List of Controversial Album Art : 1970s
The following is a list of notable albums with Controversial Album Art 1970s (based on nudity and sexuality / religion / copyright / violence & others), especially where the controversy resulted in the album being banned, censored or sold in packaging other than the original one.
Alice Cooper – Love It to Death (1971)
The original album cover featured Cooper posed with his thumb protruding so it appeared to be his penis; Warner Bros. soon replaced it with a censored version.
The Rolling Stones – Sticky Fingers (1971)
Andy Warhol’s iconic ‘Sticky Fingers’ cover was a hit with fans for one reason : everyone assumed it was Rolling Stones‘ singer Mick Jagger‘s crotch. In fact, the bulge in question belongs to Warhol regular Joe Dallesandro. Adding to the controversy was the fact that the working zipper on the cover ended up scratching other vinyl on the racks. In Spain, the original cover was censored and replaced with a “Can of fingers” cover. In 2003, the TV network VH1 named Sticky Fingers the “No. 1 Greatest Album Cover” of all time.
Led Zeppelin – Houses of the Holy (1973)
The Hipgnosis cover based on the novel Childhood’s End by Arthur C. Clarke, features a group of naked children ascending the Giant’s Causeway. The interior art also depicts a distant figure of a naked Overlord standing on mossy ruins (nearby Dunluce Castle) while holding one of the children aloft in a ceremonial gesture. Although the album was originally released with the nudity intact, Atlantic Records were allowed to add a wrap-around paper title band to US and UK copies of the sleeve that had to be broken or slid off to access the record. This hid the children’s buttocks from general display, but still the album was either banned or unavailable in some parts of the Southern United States for several years.
David Bowie – Diamond Dogs (1974)
The cover artwork features Bowie as a striking half-man, half-dog grotesque painted by Belgian artist Guy Peellaert. It was controversial as the full painting clearly showed the hybrid’s genitalia. Very few copies of this original cover made their way into circulation at the time of the album’s release. According to the record-collector publication Goldmine price guides, these albums have been among the most expensive record collectibles of all time, as high as thousands of US dollars for a single copy. The genitalia were airbrushed out for the 1974 LP’s gatefold sleeve, although the original artwork was included in subsequent Rykodisc/EMI re-issues.

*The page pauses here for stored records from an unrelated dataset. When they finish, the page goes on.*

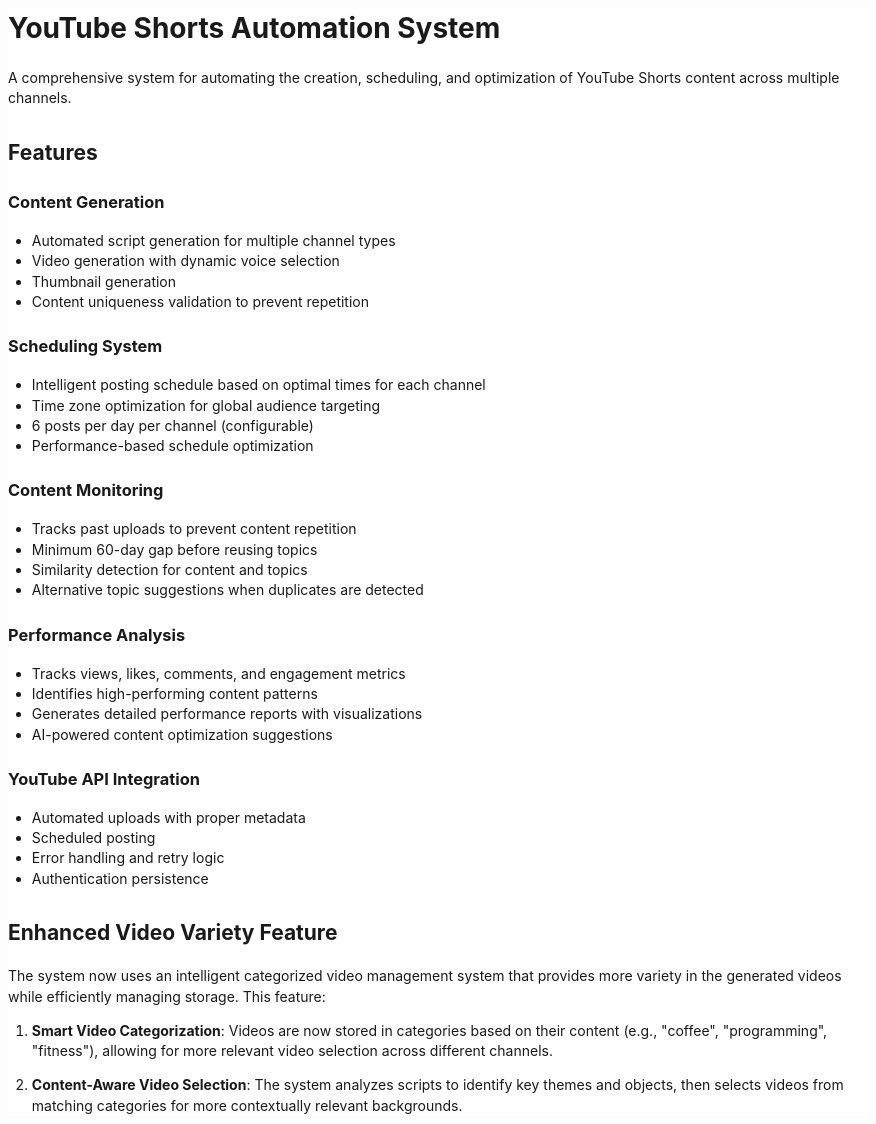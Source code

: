 # YouTube Shorts Automation System

A comprehensive system for automating the creation, scheduling, and optimization of YouTube Shorts content across multiple channels.

## Features

### Content Generation
- Automated script generation for multiple channel types
- Video generation with dynamic voice selection
- Thumbnail generation
- Content uniqueness validation to prevent repetition

### Scheduling System
- Intelligent posting schedule based on optimal times for each channel
- Time zone optimization for global audience targeting
- 6 posts per day per channel (configurable)
- Performance-based schedule optimization

### Content Monitoring
- Tracks past uploads to prevent content repetition
- Minimum 60-day gap before reusing topics
- Similarity detection for content and topics
- Alternative topic suggestions when duplicates are detected

### Performance Analysis
- Tracks views, likes, comments, and engagement metrics
- Identifies high-performing content patterns
- Generates detailed performance reports with visualizations
- AI-powered content optimization suggestions

### YouTube API Integration
- Automated uploads with proper metadata
- Scheduled posting
- Error handling and retry logic
- Authentication persistence

## Enhanced Video Variety Feature

The system now uses an intelligent categorized video management system that provides more variety in the generated videos while efficiently managing storage. This feature:

1. **Smart Video Categorization**: Videos are now stored in categories based on their content (e.g., "coffee", "programming", "fitness"), allowing for more relevant video selection across different channels.

2. **Content-Aware Video Selection**: The system analyzes scripts to identify key themes and objects, then selects videos from matching categories for more contextually relevant backgrounds.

Roxy Music – Country Life (1974)
Shot by Eric Boman, the cover features two scantily-clad models, Constanze Karoli and Eveline Grunwald. Bryan Ferry met them in Portugal and persuaded them to do the photo shoot as well as to help him with the words to the song “Bitter-Sweet”. Although not credited for appearing on the cover, they are credited on the lyric sheet for their German translation work. The cover image was controversial in some countries such as the United States, Spain and the Netherlands, where it was censored for release. As a result, a later American LP release of Country Life (available during the years 1975–80) featured a different cover shot. Instead of Karoli and Grunwald posed in front of some trees, the reissue used a photo from the album’s back cover that featured only the trees
Pink Floyd – Wish You Were Here (1975)
The artwork depicts two men shaking hands in the alley of Warner Bros. Studios, with one on fire. As some retailers deemed it “too violent” and refused to sell the album, the cover was replaced on some re-releases with a black background featuring the album’s four-elements sticker.
Scorpions – Virgin Killer (1976)
This cover featured a photo of naked prepubescent girl, with her pubic area partially obscured by a “cracked glass” effect. Her pose and the title “Virgin Killer” added to the image’s notoriety. The Internet Watch Foundation, a British non-profit group who provides content blacklists for major ISPs in the country, also notably blacklisted pages on the internet encyclopedia Wikipedia for featuring the cover on its article about the album. This block was later retracted due to technical problems which occurred as a result of the blocking mechanisms and due to the already “wide availability” of the image.
Lynyrd Skynyrd – Street Survivors (1977)
The original cover sleeve for Street Survivors had featured a photograph of the band, particularly Steve Gaines, standing in the street of a town engulfed in flames. Three days after the album was released, three of the band members were killed in a plane crash due to fuel exhaustion. Out of respect for the deceased (and at the request of Teresa Gaines, Steve Gaines’ widow), MCA Records withdrew the original cover and replaced it with a similar image of the band against a simple black background. Thirty years later, for the deluxe CD version of Street Survivors, the original “flames” cover was restored.
Scorpions – Lovedrive (1979)
The cover depicted a well dressed man and woman seated in the back of a car, with one of the woman’s breasts exposed and connected to the man’s hand by stretched bubblegum. The back cover featured the same man and woman, but holding a photograph of the band, and her left breast completely exposed (without the gum). It was created by Storm Thorgerson of the design firm Hipgnosis. It caused some controversy upon the album’s release and was subsequently banned, with later pressings of the album bearing a simple design of a blue scorpion on a black background. The album’s artwork was named “Best album sleeve of 1979” by Playboy magazine.
Whitesnake – Lovehunter (1979)
Lovehunter’s controversial cover art, featuring a naked woman straddling a large snake, was created by fantasy artist Chris Achilleos.